The assessee, a cooperative society, did not file its return of income for AY 2018-19. The Assessing Officer (AO) initiated reassessment proceedings under section 147/148 based on information regarding cash withdrawals of Rs. 2,87,70,000/-. The AO later disallowed a deduction of Rs. 4,64,183/- claimed under section 80P(2)(d) on the grounds that the return was not filed within the due date as required by section 80AC.

Held

The Tribunal held that the reassessment proceedings were bad in law because the AO made an addition on a different footing (disallowance of deduction u/s 80P(2)(d)) than the grounds on which the reassessment was initiated (unexplained cash withdrawals).
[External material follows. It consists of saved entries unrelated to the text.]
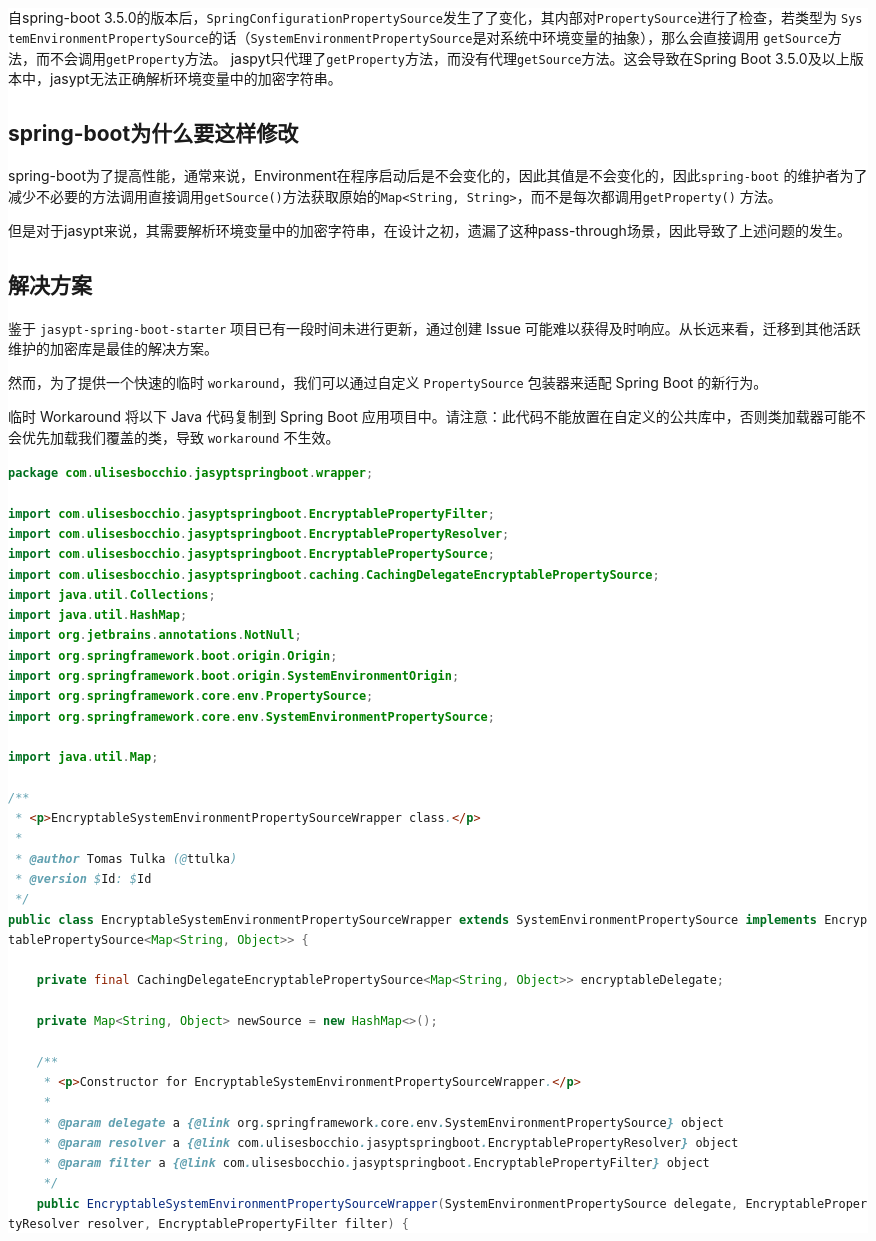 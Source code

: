 自spring-boot 3.5.0的版本后，`SpringConfigurationPropertySource`发生了了变化，其内部对`PropertySource`进行了检查，若类型为
`SystemEnvironmentPropertySource`的话（`SystemEnvironmentPropertySource`是对系统中环境变量的抽象），那么会直接调用
`getSource`方法，而不会调用`getProperty`方法。
jaspyt只代理了`getProperty`方法，而没有代理`getSource`方法。这会导致在Spring Boot 3.5.0及以上版本中，jasypt无法正确解析环境变量中的加密字符串。

## spring-boot为什么要这样修改

spring-boot为了提高性能，通常来说，Environment在程序启动后是不会变化的，因此其值是不会变化的，因此`spring-boot`
的维护者为了减少不必要的方法调用直接调用`getSource()`方法获取原始的`Map<String, String>`，而不是每次都调用`getProperty()`
方法。

但是对于jasypt来说，其需要解析环境变量中的加密字符串，在设计之初，遗漏了这种pass-through场景，因此导致了上述问题的发生。

## 解决方案

鉴于 `jasypt-spring-boot-starter` 项目已有一段时间未进行更新，通过创建 Issue 可能难以获得及时响应。从长远来看，迁移到其他活跃维护的加密库是最佳的解决方案。

然而，为了提供一个快速的临时 `workaround`，我们可以通过自定义 `PropertySource` 包装器来适配 Spring Boot 的新行为。

临时 Workaround
将以下 Java 代码复制到 Spring Boot 应用项目中。请注意：此代码不能放置在自定义的公共库中，否则类加载器可能不会优先加载我们覆盖的类，导致
`workaround` 不生效。

```java
package com.ulisesbocchio.jasyptspringboot.wrapper;

import com.ulisesbocchio.jasyptspringboot.EncryptablePropertyFilter;
import com.ulisesbocchio.jasyptspringboot.EncryptablePropertyResolver;
import com.ulisesbocchio.jasyptspringboot.EncryptablePropertySource;
import com.ulisesbocchio.jasyptspringboot.caching.CachingDelegateEncryptablePropertySource;
import java.util.Collections;
import java.util.HashMap;
import org.jetbrains.annotations.NotNull;
import org.springframework.boot.origin.Origin;
import org.springframework.boot.origin.SystemEnvironmentOrigin;
import org.springframework.core.env.PropertySource;
import org.springframework.core.env.SystemEnvironmentPropertySource;

import java.util.Map;

/**
 * <p>EncryptableSystemEnvironmentPropertySourceWrapper class.</p>
 *
 * @author Tomas Tulka (@ttulka)
 * @version $Id: $Id
 */
public class EncryptableSystemEnvironmentPropertySourceWrapper extends SystemEnvironmentPropertySource implements EncryptablePropertySource<Map<String, Object>> {

	private final CachingDelegateEncryptablePropertySource<Map<String, Object>> encryptableDelegate;

	private Map<String, Object> newSource = new HashMap<>();

	/**
	 * <p>Constructor for EncryptableSystemEnvironmentPropertySourceWrapper.</p>
	 *
	 * @param delegate a {@link org.springframework.core.env.SystemEnvironmentPropertySource} object
	 * @param resolver a {@link com.ulisesbocchio.jasyptspringboot.EncryptablePropertyResolver} object
	 * @param filter a {@link com.ulisesbocchio.jasyptspringboot.EncryptablePropertyFilter} object
	 */
	public EncryptableSystemEnvironmentPropertySourceWrapper(SystemEnvironmentPropertySource delegate, EncryptablePropertyResolver resolver, EncryptablePropertyFilter filter) {
```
The AO failed to record separate reasons and obtain permission for the addition made on the deduction issue.

Key Issues

Whether the reassessment proceedings initiated on one ground can lead to an addition on a different, unrecorded ground, and whether the disallowance of deduction under section 80P(2)(d) was valid when the return was filed belatedly.

Sections Cited

147, 148, 148A, 144B, 80P(2)(d), 80AC, 139(1), 142(1), 143(2)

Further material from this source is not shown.